Дмитрий Бобышев. Из статьи "Город, который дорог"
На этом я хотел бы отложить в сторону сборник, изданный хотя и в Париже, но в едва ли существующем издательстве «Анонимные трудоголики»... Однако тема, поднятая этими фланирующими «трудоголиками», как видно, не желает быть покинутой. Она продолжилась в «интервью двух интервьюеров» из журнала «Эмигрантская лира», – в диалоге двух поэтов-эмигрантов Марины Гарбер и Александра Радашкевича.

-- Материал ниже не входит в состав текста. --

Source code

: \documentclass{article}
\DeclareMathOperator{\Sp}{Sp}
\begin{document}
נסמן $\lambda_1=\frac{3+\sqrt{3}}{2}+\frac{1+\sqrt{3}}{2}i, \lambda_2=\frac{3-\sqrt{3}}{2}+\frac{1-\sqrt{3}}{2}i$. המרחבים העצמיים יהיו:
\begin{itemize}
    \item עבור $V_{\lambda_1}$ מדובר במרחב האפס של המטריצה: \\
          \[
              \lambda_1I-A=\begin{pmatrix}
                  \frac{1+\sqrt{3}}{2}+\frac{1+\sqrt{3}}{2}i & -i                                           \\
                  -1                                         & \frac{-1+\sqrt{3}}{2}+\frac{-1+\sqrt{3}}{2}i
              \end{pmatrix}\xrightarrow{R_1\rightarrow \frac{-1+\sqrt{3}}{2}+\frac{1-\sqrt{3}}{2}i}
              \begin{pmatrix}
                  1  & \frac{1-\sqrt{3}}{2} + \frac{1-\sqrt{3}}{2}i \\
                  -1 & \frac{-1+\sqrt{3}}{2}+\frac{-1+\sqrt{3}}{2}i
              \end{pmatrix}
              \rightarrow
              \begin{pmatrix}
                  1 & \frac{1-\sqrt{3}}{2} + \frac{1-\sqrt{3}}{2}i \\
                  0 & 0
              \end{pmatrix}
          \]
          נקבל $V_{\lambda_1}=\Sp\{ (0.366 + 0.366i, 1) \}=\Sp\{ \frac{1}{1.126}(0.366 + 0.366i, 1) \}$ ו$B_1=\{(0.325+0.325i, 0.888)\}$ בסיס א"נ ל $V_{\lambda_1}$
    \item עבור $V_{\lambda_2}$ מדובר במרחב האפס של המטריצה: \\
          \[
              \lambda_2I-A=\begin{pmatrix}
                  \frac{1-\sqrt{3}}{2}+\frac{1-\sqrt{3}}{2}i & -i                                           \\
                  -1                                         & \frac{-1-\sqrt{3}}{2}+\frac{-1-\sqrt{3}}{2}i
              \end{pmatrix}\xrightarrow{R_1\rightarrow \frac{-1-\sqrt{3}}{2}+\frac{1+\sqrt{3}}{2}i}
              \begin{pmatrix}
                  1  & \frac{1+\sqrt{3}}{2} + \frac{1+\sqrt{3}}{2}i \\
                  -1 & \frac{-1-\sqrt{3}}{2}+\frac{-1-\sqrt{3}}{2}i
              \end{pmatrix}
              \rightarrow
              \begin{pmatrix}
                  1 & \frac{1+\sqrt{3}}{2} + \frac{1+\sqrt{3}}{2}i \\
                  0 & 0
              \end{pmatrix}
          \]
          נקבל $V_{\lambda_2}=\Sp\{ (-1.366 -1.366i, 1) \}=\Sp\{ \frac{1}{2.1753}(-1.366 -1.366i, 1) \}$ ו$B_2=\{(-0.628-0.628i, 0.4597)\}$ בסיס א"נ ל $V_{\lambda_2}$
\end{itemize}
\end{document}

Марина задаёт вопрос: «Ты покинул Россию (тогда ещё Советский Союз) в далёком 1978-ом году… Несколько лет назад ты сказал, что где бы ни жил, ты всегда ощущал себя «никем иным, как русским человеком, русским поэтом». Ощущаешь ли ты себя русским европейцем, – не в политическом смысле, а в том значении, которое вкладывал в это словосочетание Достоевский в «Подростке»? Возникло ли у тебя со временем ощущение дома вне России? Если не ошибаюсь, Америка показалась тебе чужой, и, прожив там всего пять лет, ты перебрался в Европу. Затем были Париж, Прага, снова Париж…».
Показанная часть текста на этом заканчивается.